The problem |
Whenever a line in the data holds the string "your", pull that line out.

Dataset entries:
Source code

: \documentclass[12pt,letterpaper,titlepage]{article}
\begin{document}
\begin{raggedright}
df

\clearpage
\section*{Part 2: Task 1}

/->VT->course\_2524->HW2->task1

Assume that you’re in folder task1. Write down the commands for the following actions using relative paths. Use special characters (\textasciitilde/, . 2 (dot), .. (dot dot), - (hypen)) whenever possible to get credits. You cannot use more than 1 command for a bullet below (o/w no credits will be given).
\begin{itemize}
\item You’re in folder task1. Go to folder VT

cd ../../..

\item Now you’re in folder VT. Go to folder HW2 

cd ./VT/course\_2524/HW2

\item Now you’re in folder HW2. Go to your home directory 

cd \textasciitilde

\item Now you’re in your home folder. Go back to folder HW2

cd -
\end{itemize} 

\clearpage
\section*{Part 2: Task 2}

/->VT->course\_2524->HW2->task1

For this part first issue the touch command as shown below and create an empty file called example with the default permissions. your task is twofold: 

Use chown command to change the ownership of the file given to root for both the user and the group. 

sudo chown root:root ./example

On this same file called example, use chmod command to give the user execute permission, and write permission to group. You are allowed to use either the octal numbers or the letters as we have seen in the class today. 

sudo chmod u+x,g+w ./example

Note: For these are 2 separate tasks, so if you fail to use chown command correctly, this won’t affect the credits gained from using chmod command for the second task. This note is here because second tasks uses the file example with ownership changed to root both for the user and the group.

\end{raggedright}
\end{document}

Answer to the problem |
\item Now you’re in folder HW2. Go to your home directory 
\item Now you’re in your home folder. Go back to folder HW2
For this part first issue the touch command as shown below and create an empty file called example with the default permissions. your task is twofold: 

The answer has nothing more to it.